The sector should be looking beyond its traditional dispensing function to make the most of clinical services, says Martin Hao, managing director of Healthera
There is a clear focus on dispensing income within UK pharmacies, but an area often underappreciated by the general public is the provision of clinical services.
Of course, most pharmacies do offer medicine use reviews (MURs) and new medicine services (NMSs). But as the responsibility for providing patient care is pushed further towards pharmacy, could they be securing more business by offering more to the patients who need it?
The service offering
In order to improve patient uptake of clinical pharmacy services, the offering has to be right but identifying this isn’t always easy.
Establishing patient demographics is always a good place to start and a quick look at the habits and needs of patients as a whole help identify which additional services should be offered.
For example, it could be that there are a lot of students in the area, who may benefit from travel clinics or travel vaccinations. Or a majority of middle aged patients, who may benefit more from services like pregnancy testing, weight management, healthy start vitamins for children or hair loss treatments.
Another aspect to consider is the seasonal nature of certain services. Statistics have shown growing uptake of Emergency Hormonal Contraception in fresher’s weeks of many universities and, needless to say, the popularities of travel vaccination and flu vaccination during their respective high times in a year.
Generally, offering more services means more opportunity for delivery. If pharmacies can offer services at the right time and can market them correctly, there will clearly be more uptake.
The opportunity for out of hours
Increasingly, patients are looking for convenience and a great advantage of receiving care through a pharmacy is the opportunity for bookings during the hours when surgeries are closed.
If advertised to patients correctly, appointments in later evenings during weekdays and Saturdays are proven to generate new business for pharmacies as patients often struggle to get advice or any bookings through during these times.
Advertising services to patients
This may seem like obvious advice, but it is key to advertise pharmacy services on the pharmacy’s website and on NHS choices. It is not easy for patients to get information advice about pharmacy services, so it is important to include details about what the service is and what the benefit is to the patient.

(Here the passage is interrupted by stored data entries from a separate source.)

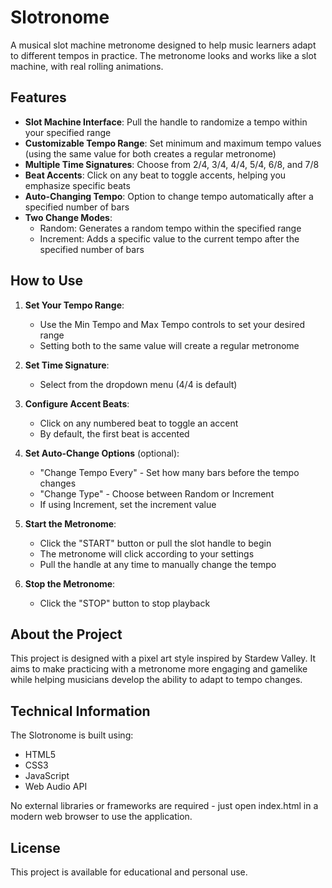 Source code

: # Slotronome

A musical slot machine metronome designed to help music learners adapt to different tempos in practice. The metronome looks and works like a slot machine, with real rolling animations.

## Features

- **Slot Machine Interface**: Pull the handle to randomize a tempo within your specified range
- **Customizable Tempo Range**: Set minimum and maximum tempo values (using the same value for both creates a regular metronome)
- **Multiple Time Signatures**: Choose from 2/4, 3/4, 4/4, 5/4, 6/8, and 7/8
- **Beat Accents**: Click on any beat to toggle accents, helping you emphasize specific beats
- **Auto-Changing Tempo**: Option to change tempo automatically after a specified number of bars
- **Two Change Modes**:
  - Random: Generates a random tempo within the specified range
  - Increment: Adds a specific value to the current tempo after the specified number of bars

## How to Use

1. **Set Your Tempo Range**:
   - Use the Min Tempo and Max Tempo controls to set your desired range
   - Setting both to the same value will create a regular metronome

2. **Set Time Signature**:
   - Select from the dropdown menu (4/4 is default)

3. **Configure Accent Beats**:
   - Click on any numbered beat to toggle an accent
   - By default, the first beat is accented

4. **Set Auto-Change Options** (optional):
   - "Change Tempo Every" - Set how many bars before the tempo changes
   - "Change Type" - Choose between Random or Increment
   - If using Increment, set the increment value

5. **Start the Metronome**:
   - Click the "START" button or pull the slot handle to begin
   - The metronome will click according to your settings
   - Pull the handle at any time to manually change the tempo

6. **Stop the Metronome**:
   - Click the "STOP" button to stop playback

## About the Project

This project is designed with a pixel art style inspired by Stardew Valley. It aims to make practicing with a metronome more engaging and gamelike while helping musicians develop the ability to adapt to tempo changes.

## Technical Information

The Slotronome is built using:
- HTML5
- CSS3
- JavaScript
- Web Audio API

No external libraries or frameworks are required - just open index.html in a modern web browser to use the application.

## License

This project is available for educational and personal use.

My own experience talking to patients about their service needs has made it clear that there is a lack of education in the masses when it comes to service knowledge. People won’t book services they don’t know exist, and won’t feel the need to book them if they don’t understand their benefits.
Also growing in popularity are a number of online portals, platforms and pharmacy apps that can assist in service advertising. Apps like these can help to promote and detail pharmacy services to patients and can even enable patients to book, and enquire about those services.
All of this is important, but the front line also needs to be there, staff need to be well informed about their pharmacies services and be trained to promote the right service to the right patient.
Because only a comprehensive offering, and an all-round promotional effort will put pharmacy services into the prevalent, profitable place they belong.